··· Given records ···

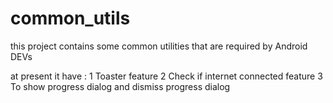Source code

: # common_utils
this project contains some common utilities that are required by Android DEVs

at present it have : 
1 Toaster feature
2 Check if internet connected feature
3 To show progress dialog  and dismiss progress dialog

···

Try it
Your output should start at the line containing "1 Toaster feature" and stop at the last line of the material, copied exactly, with nothing else.

Result
1 Toaster feature
2 Check if internet connected feature
3 To show progress dialog  and dismiss progress dialog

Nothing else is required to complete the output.